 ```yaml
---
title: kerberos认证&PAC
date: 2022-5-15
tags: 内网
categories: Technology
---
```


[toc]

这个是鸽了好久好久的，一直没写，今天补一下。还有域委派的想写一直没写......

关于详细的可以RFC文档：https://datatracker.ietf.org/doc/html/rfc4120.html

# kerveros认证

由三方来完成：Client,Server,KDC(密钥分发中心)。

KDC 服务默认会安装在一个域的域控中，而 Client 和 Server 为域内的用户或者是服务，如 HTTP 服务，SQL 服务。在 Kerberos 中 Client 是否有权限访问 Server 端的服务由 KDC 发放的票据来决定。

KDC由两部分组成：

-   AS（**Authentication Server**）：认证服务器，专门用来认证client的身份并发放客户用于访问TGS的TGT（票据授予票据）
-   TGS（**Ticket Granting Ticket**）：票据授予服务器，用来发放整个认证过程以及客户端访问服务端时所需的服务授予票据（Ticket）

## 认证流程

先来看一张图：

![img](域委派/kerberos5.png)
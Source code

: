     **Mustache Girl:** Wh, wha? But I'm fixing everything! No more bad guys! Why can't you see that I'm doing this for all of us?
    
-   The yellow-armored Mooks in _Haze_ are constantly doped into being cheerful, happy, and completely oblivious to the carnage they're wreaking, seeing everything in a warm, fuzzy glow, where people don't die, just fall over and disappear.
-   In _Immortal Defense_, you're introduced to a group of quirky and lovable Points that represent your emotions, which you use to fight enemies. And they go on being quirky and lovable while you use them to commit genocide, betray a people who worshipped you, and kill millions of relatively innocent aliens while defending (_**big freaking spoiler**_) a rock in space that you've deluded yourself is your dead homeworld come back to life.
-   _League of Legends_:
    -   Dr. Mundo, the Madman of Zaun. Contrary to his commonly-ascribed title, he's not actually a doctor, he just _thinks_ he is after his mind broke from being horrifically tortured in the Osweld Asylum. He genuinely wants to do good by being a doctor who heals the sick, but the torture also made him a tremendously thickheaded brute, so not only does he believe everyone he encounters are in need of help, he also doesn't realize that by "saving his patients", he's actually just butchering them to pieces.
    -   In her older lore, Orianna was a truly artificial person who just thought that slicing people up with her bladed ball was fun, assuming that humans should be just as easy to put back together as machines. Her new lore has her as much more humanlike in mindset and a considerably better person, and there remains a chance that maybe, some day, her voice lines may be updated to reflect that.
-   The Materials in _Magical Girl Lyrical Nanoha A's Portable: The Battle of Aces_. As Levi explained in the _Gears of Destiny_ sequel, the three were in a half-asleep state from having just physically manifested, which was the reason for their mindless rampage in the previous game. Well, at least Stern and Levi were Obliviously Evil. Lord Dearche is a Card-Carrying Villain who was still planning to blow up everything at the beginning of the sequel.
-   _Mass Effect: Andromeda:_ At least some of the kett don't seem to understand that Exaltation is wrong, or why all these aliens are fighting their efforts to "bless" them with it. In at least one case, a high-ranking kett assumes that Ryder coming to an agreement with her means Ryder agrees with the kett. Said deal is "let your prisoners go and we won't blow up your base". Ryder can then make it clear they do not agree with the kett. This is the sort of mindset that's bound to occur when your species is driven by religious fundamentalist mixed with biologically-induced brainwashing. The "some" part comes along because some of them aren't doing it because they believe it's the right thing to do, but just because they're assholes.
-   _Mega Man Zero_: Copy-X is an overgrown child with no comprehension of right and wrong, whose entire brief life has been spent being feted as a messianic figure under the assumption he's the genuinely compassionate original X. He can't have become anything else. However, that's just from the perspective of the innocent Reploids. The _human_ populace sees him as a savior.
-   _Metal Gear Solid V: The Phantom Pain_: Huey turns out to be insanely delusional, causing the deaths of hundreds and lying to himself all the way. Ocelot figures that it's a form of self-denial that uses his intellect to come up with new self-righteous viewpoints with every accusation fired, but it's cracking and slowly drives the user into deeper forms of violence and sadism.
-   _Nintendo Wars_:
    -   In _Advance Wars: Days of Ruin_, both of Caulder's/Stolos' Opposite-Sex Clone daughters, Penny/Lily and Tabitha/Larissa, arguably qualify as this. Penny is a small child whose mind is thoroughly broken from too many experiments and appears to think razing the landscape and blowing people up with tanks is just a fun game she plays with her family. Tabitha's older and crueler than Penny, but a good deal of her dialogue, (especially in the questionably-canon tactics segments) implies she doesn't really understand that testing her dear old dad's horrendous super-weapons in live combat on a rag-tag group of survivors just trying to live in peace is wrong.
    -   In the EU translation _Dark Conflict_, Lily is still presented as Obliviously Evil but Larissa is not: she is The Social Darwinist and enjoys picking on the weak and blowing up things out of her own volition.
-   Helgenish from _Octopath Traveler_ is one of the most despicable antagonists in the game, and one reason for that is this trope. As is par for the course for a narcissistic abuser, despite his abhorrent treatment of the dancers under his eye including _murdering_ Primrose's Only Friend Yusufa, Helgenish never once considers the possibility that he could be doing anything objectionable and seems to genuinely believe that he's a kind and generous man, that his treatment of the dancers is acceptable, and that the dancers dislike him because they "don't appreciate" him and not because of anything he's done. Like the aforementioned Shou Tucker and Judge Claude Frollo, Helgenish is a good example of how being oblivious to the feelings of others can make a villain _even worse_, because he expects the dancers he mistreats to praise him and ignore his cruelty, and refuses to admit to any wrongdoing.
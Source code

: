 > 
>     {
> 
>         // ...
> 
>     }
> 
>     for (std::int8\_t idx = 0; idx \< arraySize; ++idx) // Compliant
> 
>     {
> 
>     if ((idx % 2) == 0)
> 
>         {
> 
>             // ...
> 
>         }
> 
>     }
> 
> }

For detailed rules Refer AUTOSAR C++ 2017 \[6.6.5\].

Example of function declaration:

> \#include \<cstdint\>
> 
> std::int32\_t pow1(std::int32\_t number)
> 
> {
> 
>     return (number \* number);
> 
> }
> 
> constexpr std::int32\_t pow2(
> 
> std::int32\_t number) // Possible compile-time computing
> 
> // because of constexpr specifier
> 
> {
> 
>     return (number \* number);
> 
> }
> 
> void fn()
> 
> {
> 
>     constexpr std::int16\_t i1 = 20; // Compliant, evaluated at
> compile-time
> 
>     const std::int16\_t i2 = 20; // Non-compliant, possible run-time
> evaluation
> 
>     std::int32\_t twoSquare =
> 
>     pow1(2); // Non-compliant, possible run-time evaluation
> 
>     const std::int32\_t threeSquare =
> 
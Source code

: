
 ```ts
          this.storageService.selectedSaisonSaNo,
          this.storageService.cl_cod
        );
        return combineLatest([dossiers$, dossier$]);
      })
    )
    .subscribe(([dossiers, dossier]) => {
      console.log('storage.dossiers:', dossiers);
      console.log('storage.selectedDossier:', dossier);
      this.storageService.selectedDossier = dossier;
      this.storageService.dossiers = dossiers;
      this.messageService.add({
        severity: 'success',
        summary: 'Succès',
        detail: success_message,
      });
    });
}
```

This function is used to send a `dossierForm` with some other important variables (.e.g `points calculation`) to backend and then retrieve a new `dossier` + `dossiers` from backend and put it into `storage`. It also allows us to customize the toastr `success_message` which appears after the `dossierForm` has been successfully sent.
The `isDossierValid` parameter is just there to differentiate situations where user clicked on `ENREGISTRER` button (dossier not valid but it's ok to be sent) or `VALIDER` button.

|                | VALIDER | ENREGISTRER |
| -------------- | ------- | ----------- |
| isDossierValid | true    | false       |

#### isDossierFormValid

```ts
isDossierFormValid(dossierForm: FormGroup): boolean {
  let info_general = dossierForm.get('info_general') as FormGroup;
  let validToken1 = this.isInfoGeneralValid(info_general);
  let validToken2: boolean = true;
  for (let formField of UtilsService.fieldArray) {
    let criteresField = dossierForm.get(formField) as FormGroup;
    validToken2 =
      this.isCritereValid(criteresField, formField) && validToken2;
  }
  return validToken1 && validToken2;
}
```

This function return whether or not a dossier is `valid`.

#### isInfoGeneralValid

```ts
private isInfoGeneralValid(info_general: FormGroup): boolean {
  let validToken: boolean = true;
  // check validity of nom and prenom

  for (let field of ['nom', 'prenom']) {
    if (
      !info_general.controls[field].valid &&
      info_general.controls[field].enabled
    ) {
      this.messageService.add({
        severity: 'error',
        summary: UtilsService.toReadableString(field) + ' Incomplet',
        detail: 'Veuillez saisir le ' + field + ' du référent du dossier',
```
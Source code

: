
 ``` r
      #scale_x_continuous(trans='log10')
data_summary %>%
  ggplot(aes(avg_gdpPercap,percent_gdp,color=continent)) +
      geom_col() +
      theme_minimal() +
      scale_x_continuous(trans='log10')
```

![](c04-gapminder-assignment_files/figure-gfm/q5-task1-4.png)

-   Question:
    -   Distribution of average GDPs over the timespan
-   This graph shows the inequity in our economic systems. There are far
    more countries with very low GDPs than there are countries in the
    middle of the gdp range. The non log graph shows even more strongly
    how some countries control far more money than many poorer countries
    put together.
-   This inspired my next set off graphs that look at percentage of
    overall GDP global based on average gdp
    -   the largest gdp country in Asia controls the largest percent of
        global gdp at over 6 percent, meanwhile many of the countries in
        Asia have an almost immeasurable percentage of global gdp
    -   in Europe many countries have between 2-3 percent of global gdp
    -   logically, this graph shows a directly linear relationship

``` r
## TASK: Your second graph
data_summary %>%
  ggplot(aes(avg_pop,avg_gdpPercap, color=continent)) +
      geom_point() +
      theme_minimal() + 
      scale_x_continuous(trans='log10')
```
◇ ◇ ◇ ◇ ◇ ◇ ◇
_Work instructions_
In the listing above, find each line with the word "evaluation" and copy it.

_Output below_
> evaluation
>     pow1(2); // Non-compliant, possible run-time evaluation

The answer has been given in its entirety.